*** Opening of DATA TO USE ***
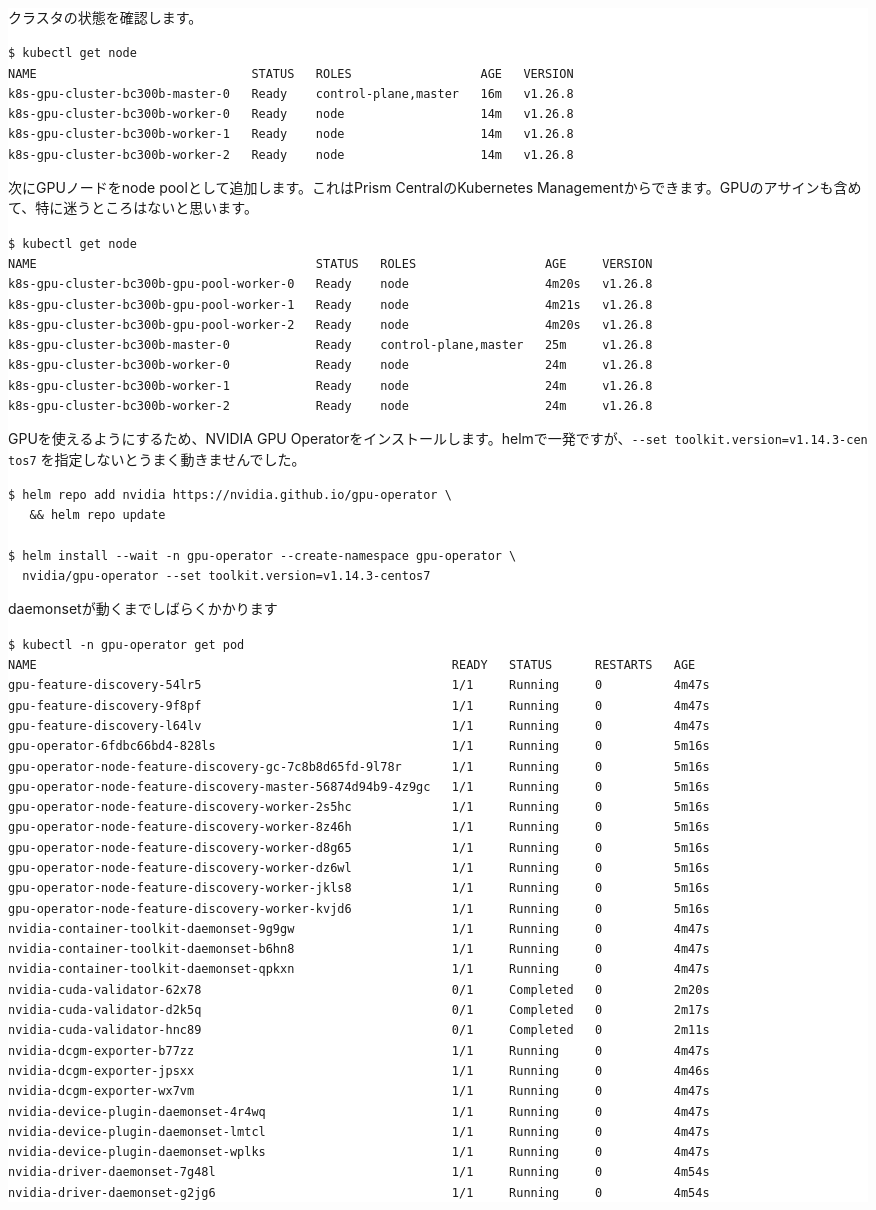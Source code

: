 クラスタの状態を確認します。

```
$ kubectl get node
NAME                              STATUS   ROLES                  AGE   VERSION
k8s-gpu-cluster-bc300b-master-0   Ready    control-plane,master   16m   v1.26.8
k8s-gpu-cluster-bc300b-worker-0   Ready    node                   14m   v1.26.8
k8s-gpu-cluster-bc300b-worker-1   Ready    node                   14m   v1.26.8
k8s-gpu-cluster-bc300b-worker-2   Ready    node                   14m   v1.26.8
```

次にGPUノードをnode poolとして追加します。これはPrism CentralのKubernetes Managementからできます。GPUのアサインも含めて、特に迷うところはないと思います。

```
$ kubectl get node
NAME                                       STATUS   ROLES                  AGE     VERSION
k8s-gpu-cluster-bc300b-gpu-pool-worker-0   Ready    node                   4m20s   v1.26.8
k8s-gpu-cluster-bc300b-gpu-pool-worker-1   Ready    node                   4m21s   v1.26.8
k8s-gpu-cluster-bc300b-gpu-pool-worker-2   Ready    node                   4m20s   v1.26.8
k8s-gpu-cluster-bc300b-master-0            Ready    control-plane,master   25m     v1.26.8
k8s-gpu-cluster-bc300b-worker-0            Ready    node                   24m     v1.26.8
k8s-gpu-cluster-bc300b-worker-1            Ready    node                   24m     v1.26.8
k8s-gpu-cluster-bc300b-worker-2            Ready    node                   24m     v1.26.8
```

GPUを使えるようにするため、NVIDIA GPU Operatorをインストールします。helmで一発ですが、`--set toolkit.version=v1.14.3-centos7` を指定しないとうまく動きませんでした。

```
$ helm repo add nvidia https://nvidia.github.io/gpu-operator \
   && helm repo update

$ helm install --wait -n gpu-operator --create-namespace gpu-operator \
  nvidia/gpu-operator --set toolkit.version=v1.14.3-centos7
```

daemonsetが動くまでしばらくかかります

```
$ kubectl -n gpu-operator get pod
NAME                                                          READY   STATUS      RESTARTS   AGE
gpu-feature-discovery-54lr5                                   1/1     Running     0          4m47s
gpu-feature-discovery-9f8pf                                   1/1     Running     0          4m47s
gpu-feature-discovery-l64lv                                   1/1     Running     0          4m47s
gpu-operator-6fdbc66bd4-828ls                                 1/1     Running     0          5m16s
gpu-operator-node-feature-discovery-gc-7c8b8d65fd-9l78r       1/1     Running     0          5m16s
gpu-operator-node-feature-discovery-master-56874d94b9-4z9gc   1/1     Running     0          5m16s
gpu-operator-node-feature-discovery-worker-2s5hc              1/1     Running     0          5m16s
gpu-operator-node-feature-discovery-worker-8z46h              1/1     Running     0          5m16s
gpu-operator-node-feature-discovery-worker-d8g65              1/1     Running     0          5m16s
gpu-operator-node-feature-discovery-worker-dz6wl              1/1     Running     0          5m16s
gpu-operator-node-feature-discovery-worker-jkls8              1/1     Running     0          5m16s
gpu-operator-node-feature-discovery-worker-kvjd6              1/1     Running     0          5m16s
nvidia-container-toolkit-daemonset-9g9gw                      1/1     Running     0          4m47s
nvidia-container-toolkit-daemonset-b6hn8                      1/1     Running     0          4m47s
nvidia-container-toolkit-daemonset-qpkxn                      1/1     Running     0          4m47s
nvidia-cuda-validator-62x78                                   0/1     Completed   0          2m20s
nvidia-cuda-validator-d2k5q                                   0/1     Completed   0          2m17s
nvidia-cuda-validator-hnc89                                   0/1     Completed   0          2m11s
nvidia-dcgm-exporter-b77zz                                    1/1     Running     0          4m47s
nvidia-dcgm-exporter-jpsxx                                    1/1     Running     0          4m46s
nvidia-dcgm-exporter-wx7vm                                    1/1     Running     0          4m47s
nvidia-device-plugin-daemonset-4r4wq                          1/1     Running     0          4m47s
nvidia-device-plugin-daemonset-lmtcl                          1/1     Running     0          4m47s
nvidia-device-plugin-daemonset-wplks                          1/1     Running     0          4m47s
nvidia-driver-daemonset-7g48l                                 1/1     Running     0          4m54s
nvidia-driver-daemonset-g2jg6                                 1/1     Running     0          4m54s
```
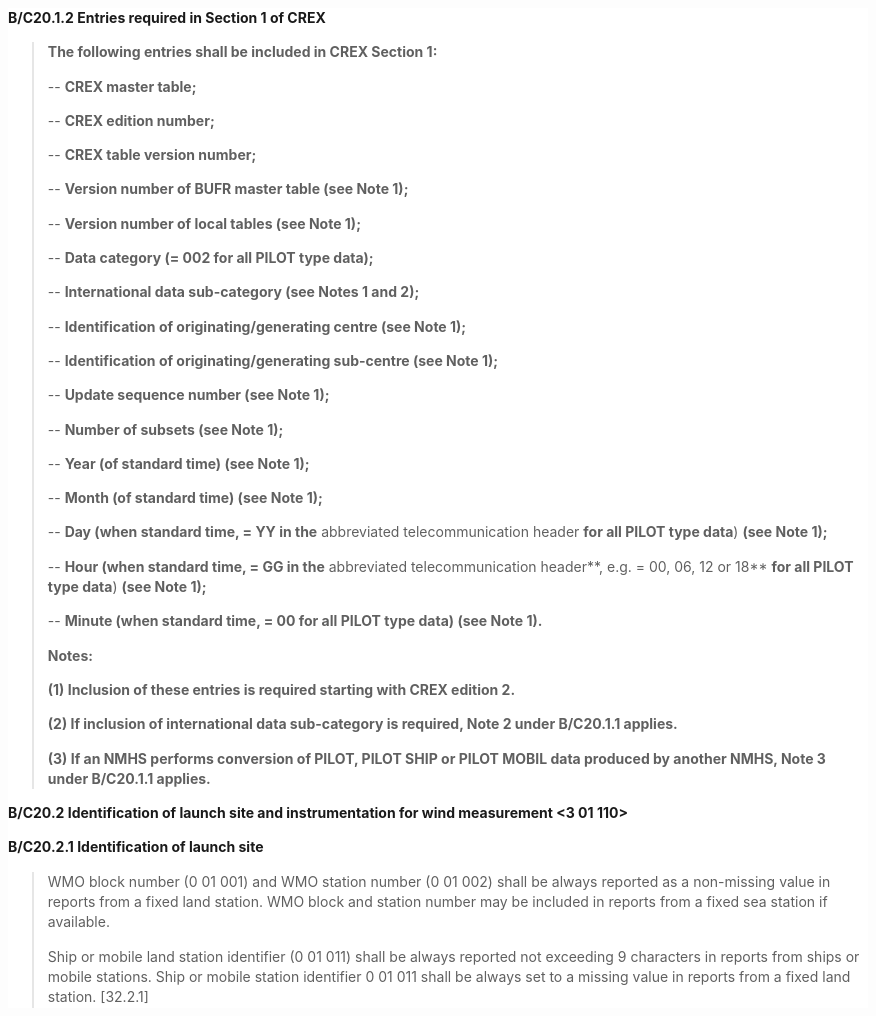 **B/C20.1.2 Entries required in Section 1 of CREX**

> **The following entries shall be included in CREX Section 1:**
>
> -- **CREX master table;**
>
> -- **CREX edition number;**
>
> -- **CREX table version number;**
>
> -- **Version number of BUFR master table (see Note 1);**
>
> -- **Version number of local tables (see Note 1);**
>
> -- **Data category (= 002 for all PILOT type data);**
>
> -- **International data sub-category (see Notes 1 and 2);**
>
> -- **Identification of originating/generating centre (see Note 1);**
>
> -- **Identification of originating/generating sub-centre (see Note 1);**
>
> -- **Update sequence number (see Note 1);**
>
> -- **Number of subsets (see Note 1);**
>
> -- **Year (of standard time) (see Note 1);**
>
> -- **Month (of standard time) (see Note 1);**
>
> -- **Day (when standard time, = YY in the** abbreviated telecommunication header **for all PILOT type data**) **(see Note 1);**
>
> -- **Hour (when standard time, = GG in the** abbreviated telecommunication header**, e.g. = 00, 06, 12 or 18** **for all PILOT type data**) **(see Note 1);**
>
> -- **Minute (when standard time, = 00 for all PILOT type data) (see Note 1).**
>
> **Notes:**
>
> **(1) Inclusion of these entries is required starting with CREX edition 2.**
>
> **(2) If inclusion of international data sub-category is required, Note 2 under B/C20.1.1 applies.**
>
> **(3) If an NMHS performs conversion of PILOT, PILOT SHIP or PILOT MOBIL data produced by another NMHS, Note 3 under B/C20.1.1 applies.**

**B/C20.2 Identification of launch site and instrumentation for wind measurement \<3 01 110\>**

**B/C20.2.1 Identification of launch site**

> WMO block number (0 01 001) and WMO station number (0 01 002) shall be always reported as a non-missing value in reports from a fixed land station. WMO block and station number may be included in reports from a fixed sea station if available.
>
> Ship or mobile land station identifier (0 01 011) shall be always reported not exceeding 9 characters in reports from ships or mobile stations. Ship or mobile station identifier 0 01 011 shall be always set to a missing value in reports from a fixed land station. \[32.2.1\]
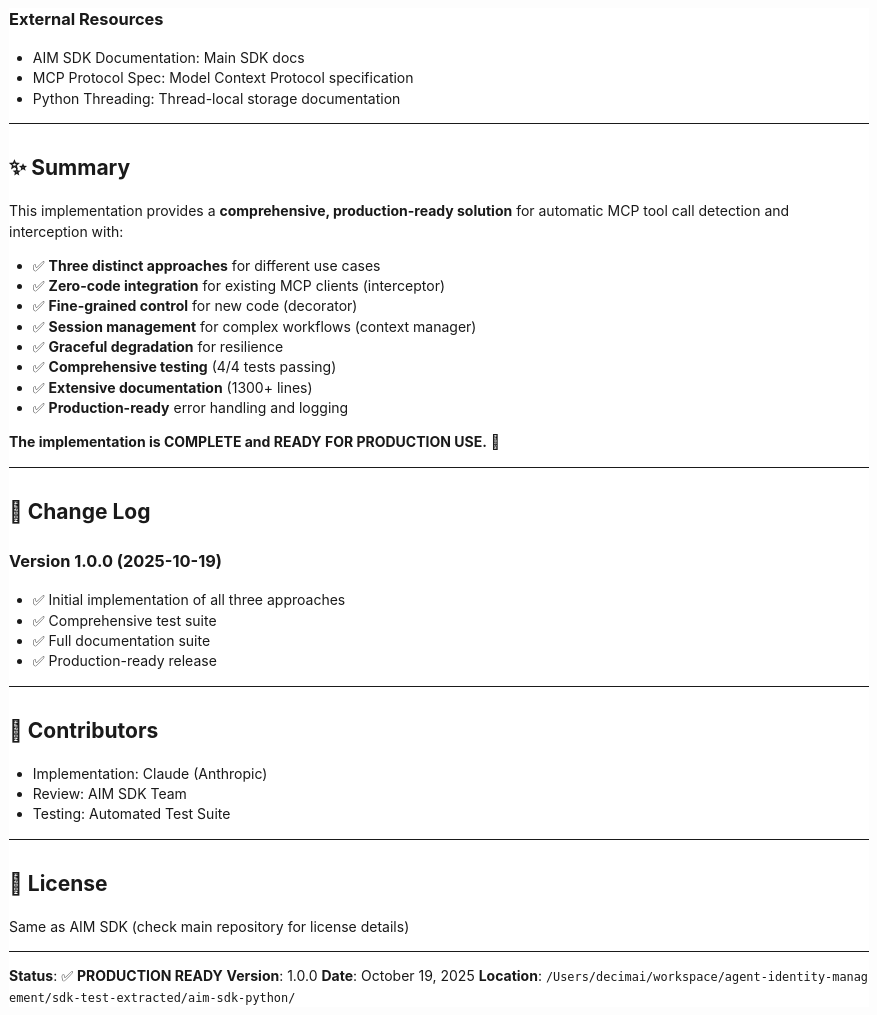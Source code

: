 ### External Resources
- AIM SDK Documentation: Main SDK docs
- MCP Protocol Spec: Model Context Protocol specification
- Python Threading: Thread-local storage documentation

---

## ✨ Summary

This implementation provides a **comprehensive, production-ready solution** for automatic MCP tool call detection and interception with:

- ✅ **Three distinct approaches** for different use cases
- ✅ **Zero-code integration** for existing MCP clients (interceptor)
- ✅ **Fine-grained control** for new code (decorator)
- ✅ **Session management** for complex workflows (context manager)
- ✅ **Graceful degradation** for resilience
- ✅ **Comprehensive testing** (4/4 tests passing)
- ✅ **Extensive documentation** (1300+ lines)
- ✅ **Production-ready** error handling and logging

**The implementation is COMPLETE and READY FOR PRODUCTION USE.** 🚀

---

## 📝 Change Log

### Version 1.0.0 (2025-10-19)
- ✅ Initial implementation of all three approaches
- ✅ Comprehensive test suite
- ✅ Full documentation suite
- ✅ Production-ready release

---

## 👥 Contributors

- Implementation: Claude (Anthropic)
- Review: AIM SDK Team
- Testing: Automated Test Suite

---

## 📄 License

Same as AIM SDK (check main repository for license details)

---

**Status**: ✅ **PRODUCTION READY**
**Version**: 1.0.0
**Date**: October 19, 2025
**Location**: `/Users/decimai/workspace/agent-identity-management/sdk-test-extracted/aim-sdk-python/`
*** Close of DATA TO USE ***
• YOUR OBJECTIVE: Please give the records again word for word, omitting all images.

• TASK RESPONSE:
Source code

: クラスタの状態を確認します。

```
$ kubectl get node
NAME                              STATUS   ROLES                  AGE   VERSION
k8s-gpu-cluster-bc300b-master-0   Ready    control-plane,master   16m   v1.26.8
k8s-gpu-cluster-bc300b-worker-0   Ready    node                   14m   v1.26.8
k8s-gpu-cluster-bc300b-worker-1   Ready    node                   14m   v1.26.8
k8s-gpu-cluster-bc300b-worker-2   Ready    node                   14m   v1.26.8
```

次にGPUノードをnode poolとして追加します。これはPrism CentralのKubernetes Managementからできます。GPUのアサインも含めて、特に迷うところはないと思います。

```
$ kubectl get node
NAME                                       STATUS   ROLES                  AGE     VERSION
k8s-gpu-cluster-bc300b-gpu-pool-worker-0   Ready    node                   4m20s   v1.26.8
k8s-gpu-cluster-bc300b-gpu-pool-worker-1   Ready    node                   4m21s   v1.26.8
k8s-gpu-cluster-bc300b-gpu-pool-worker-2   Ready    node                   4m20s   v1.26.8
k8s-gpu-cluster-bc300b-master-0            Ready    control-plane,master   25m     v1.26.8
k8s-gpu-cluster-bc300b-worker-0            Ready    node                   24m     v1.26.8
k8s-gpu-cluster-bc300b-worker-1            Ready    node                   24m     v1.26.8
k8s-gpu-cluster-bc300b-worker-2            Ready    node                   24m     v1.26.8
```

GPUを使えるようにするため、NVIDIA GPU Operatorをインストールします。helmで一発ですが、`--set toolkit.version=v1.14.3-centos7` を指定しないとうまく動きませんでした。

```
$ helm repo add nvidia https://nvidia.github.io/gpu-operator \
   && helm repo update

$ helm install --wait -n gpu-operator --create-namespace gpu-operator \
  nvidia/gpu-operator --set toolkit.version=v1.14.3-centos7
```

daemonsetが動くまでしばらくかかります

```
$ kubectl -n gpu-operator get pod
NAME                                                          READY   STATUS      RESTARTS   AGE
gpu-feature-discovery-54lr5                                   1/1     Running     0          4m47s
gpu-feature-discovery-9f8pf                                   1/1     Running     0          4m47s
gpu-feature-discovery-l64lv                                   1/1     Running     0          4m47s
gpu-operator-6fdbc66bd4-828ls                                 1/1     Running     0          5m16s
gpu-operator-node-feature-discovery-gc-7c8b8d65fd-9l78r       1/1     Running     0          5m16s
gpu-operator-node-feature-discovery-master-56874d94b9-4z9gc   1/1     Running     0          5m16s
gpu-operator-node-feature-discovery-worker-2s5hc              1/1     Running     0          5m16s
gpu-operator-node-feature-discovery-worker-8z46h              1/1     Running     0          5m16s
gpu-operator-node-feature-discovery-worker-d8g65              1/1     Running     0          5m16s
gpu-operator-node-feature-discovery-worker-dz6wl              1/1     Running     0          5m16s
gpu-operator-node-feature-discovery-worker-jkls8              1/1     Running     0          5m16s
gpu-operator-node-feature-discovery-worker-kvjd6              1/1     Running     0          5m16s
nvidia-container-toolkit-daemonset-9g9gw                      1/1     Running     0          4m47s
nvidia-container-toolkit-daemonset-b6hn8                      1/1     Running     0          4m47s
nvidia-container-toolkit-daemonset-qpkxn                      1/1     Running     0          4m47s
nvidia-cuda-validator-62x78                                   0/1     Completed   0          2m20s
nvidia-cuda-validator-d2k5q                                   0/1     Completed   0          2m17s
nvidia-cuda-validator-hnc89                                   0/1     Completed   0          2m11s
nvidia-dcgm-exporter-b77zz                                    1/1     Running     0          4m47s
nvidia-dcgm-exporter-jpsxx                                    1/1     Running     0          4m46s
nvidia-dcgm-exporter-wx7vm                                    1/1     Running     0          4m47s
nvidia-device-plugin-daemonset-4r4wq                          1/1     Running     0          4m47s
nvidia-device-plugin-daemonset-lmtcl                          1/1     Running     0          4m47s
nvidia-device-plugin-daemonset-wplks                          1/1     Running     0          4m47s
nvidia-driver-daemonset-7g48l                                 1/1     Running     0          4m54s
nvidia-driver-daemonset-g2jg6                                 1/1     Running     0          4m54s
```
 **B/C20.1.2 Entries required in Section 1 of CREX**

> **The following entries shall be included in CREX Section 1:**
>
> -- **CREX master table;**
>
> -- **CREX edition number;**
>
> -- **CREX table version number;**
>
> -- **Version number of BUFR master table (see Note 1);**
>
> -- **Version number of local tables (see Note 1);**
>
> -- **Data category (= 002 for all PILOT type data);**
>
> -- **International data sub-category (see Notes 1 and 2);**
>
> -- **Identification of originating/generating centre (see Note 1);**
>
> -- **Identification of originating/generating sub-centre (see Note 1);**
>
> -- **Update sequence number (see Note 1);**
>
> -- **Number of subsets (see Note 1);**
>
> -- **Year (of standard time) (see Note 1);**
>
> -- **Month (of standard time) (see Note 1);**
>
> -- **Day (when standard time, = YY in the** abbreviated telecommunication header **for all PILOT type data**) **(see Note 1);**
>
> -- **Hour (when standard time, = GG in the** abbreviated telecommunication header**, e.g. = 00, 06, 12 or 18** **for all PILOT type data**) **(see Note 1);**
>
> -- **Minute (when standard time, = 00 for all PILOT type data) (see Note 1).**
>
> **Notes:**
>
> **(1) Inclusion of these entries is required starting with CREX edition 2.**
>
> **(2) If inclusion of international data sub-category is required, Note 2 under B/C20.1.1 applies.**
>
> **(3) If an NMHS performs conversion of PILOT, PILOT SHIP or PILOT MOBIL data produced by another NMHS, Note 3 under B/C20.1.1 applies.**

**B/C20.2 Identification of launch site and instrumentation for wind measurement \<3 01 110\>**

**B/C20.2.1 Identification of launch site**

> WMO block number (0 01 001) and WMO station number (0 01 002) shall be always reported as a non-missing value in reports from a fixed land station. WMO block and station number may be included in reports from a fixed sea station if available.
>
> Ship or mobile land station identifier (0 01 011) shall be always reported not exceeding 9 characters in reports from ships or mobile stations. Ship or mobile station identifier 0 01 011 shall be always set to a missing value in reports from a fixed land station. \[32.2.1\]
Source code

: ### External Resources
- AIM SDK Documentation: Main SDK docs
- MCP Protocol Spec: Model Context Protocol specification
- Python Threading: Thread-local storage documentation

---

## ✨ Summary

This implementation provides a **comprehensive, production-ready solution** for automatic MCP tool call detection and interception with:

- ✅ **Three distinct approaches** for different use cases
- ✅ **Zero-code integration** for existing MCP clients (interceptor)
- ✅ **Fine-grained control** for new code (decorator)
- ✅ **Session management** for complex workflows (context manager)
- ✅ **Graceful degradation** for resilience
- ✅ **Comprehensive testing** (4/4 tests passing)
- ✅ **Extensive documentation** (1300+ lines)
- ✅ **Production-ready** error handling and logging

**The implementation is COMPLETE and READY FOR PRODUCTION USE.** 🚀

---

## 📝 Change Log

### Version 1.0.0 (2025-10-19)
- ✅ Initial implementation of all three approaches
- ✅ Comprehensive test suite
- ✅ Full documentation suite
- ✅ Production-ready release

---

## 👥 Contributors

- Implementation: Claude (Anthropic)
- Review: AIM SDK Team
- Testing: Automated Test Suite

---

## 📄 License

Same as AIM SDK (check main repository for license details)

---

**Status**: ✅ **PRODUCTION READY**
**Version**: 1.0.0
**Date**: October 19, 2025
**Location**: `/Users/decimai/workspace/agent-identity-management/sdk-test-extracted/aim-sdk-python/`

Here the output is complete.